A tattoo of a current pop culture image could age well . . . as a kinda time capsule or nostalgia trigger. But something that’s blatantly associated with a bygone era, especially during the decade or so immediately after that era, might date you in the worst possible way. I’m thinking about the guy with Beavis and Butt-head covering his entire chest.
Unless it’s a tiny piece which can be effectively removed or fixed/covered, there’s really no point in regretting a tattoo. If you think your body’s perfect, then maybe you simply don’t need tats. If your body-image is a little more realistic, then you can learn to live with most pieces, just as you do your lopsided smile or knobby knees.

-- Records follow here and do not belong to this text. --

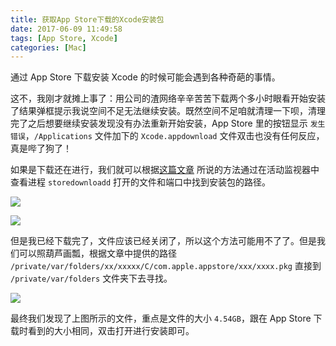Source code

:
 ```yaml
---
title: 获取App Store下载的Xcode安装包
date: 2017-06-09 11:49:58
tags: [App Store, Xcode]
categories: [Mac]
---
```


通过 App Store 下载安装 Xcode 的时候可能会遇到各种奇葩的事情。

这不，我刚才就摊上事了：用公司的渣网络辛辛苦苦下载两个多小时眼看开始安装了结果弹框提示我说空间不足无法继续安装。既然空间不足咱就清理一下呗，清理完了之后想要继续安装发现没有办法重新开始安装，App Store 里的按钮显示 `发生错误`，`/Applications` 文件加下的 `Xcode.appdownload` 文件双击也没有任何反应，真是哔了狗了！

如果是下载还在进行，我们就可以根据[这篇文章](http://www.cnblogs.com/On1Key/p/6169878.html) 所说的方法通过在活动监视器中查看进程 `storedownloadd` 打开的文件和端口中找到安装包的路径。

![]({{site.url}}/assets/img{{page.id}}/activity1.png)

![]({{site.url}}/assets/img{{page.id}}/activity2.png)

但是我已经下载完了，文件应该已经关闭了，所以这个方法可能用不了了。但是我们可以照葫芦画瓢，根据文章中提供的路径 `/private/var/folders/xx/xxxxx/C/com.apple.appstore/xxx/xxxx.pkg` 直接到 `/private/var/folders` 文件夹下去寻找。

![]({{site.url}}/assets/img{{page.id}}/folders.png)

最终我们发现了上图所示的文件，重点是文件的大小 `4.54GB`，跟在 App Store 下载时看到的大小相同，双击打开进行安装即可。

Tattoo shops can be rather intimidating places, especially on first visit. But if you don’t like what the artist draws for you or its placement on your body, don’t be shy—speak up, diplomatically, before the ink hits the skin. It’s your body, not theirs, and the stakes are high. If need be, politely walk away.
HAVE A PLAN
If you treat each tattoo as a separate entity, but keep going back for more, you’ll soon be looking like Guy Pearce in Memento. So try to have a long-term vision of how you want your body to look and at least allow for some symmetry, shape and consistent style.
There are very few tattoos that you’ll absolutely love every day. But a design memorializing something you’re damn sure you’ll always want to be reminded of—the birth of a child; the passing of a loved one—ensures that, even if you go off the artwork, you’ll never regret the sentiment.
LOOK AFTER THEM
Like most things, tattoos require a little maintenance to look their best and even a fine piece can become faded over time. Particularly here in sunny SoCal, you should wear sun block over your tats (and over all other exposed skin, kids!) and, once in a while, have the fast-fading colors like oranges and yellows re-done. I did this with my half sleeves and everyone noticed.
If you plan to go back to a particular artist, tip them generously. Yes, tats are expensive enough already, but building goodwill with someone who’s effectively scarring you for life is money well spent.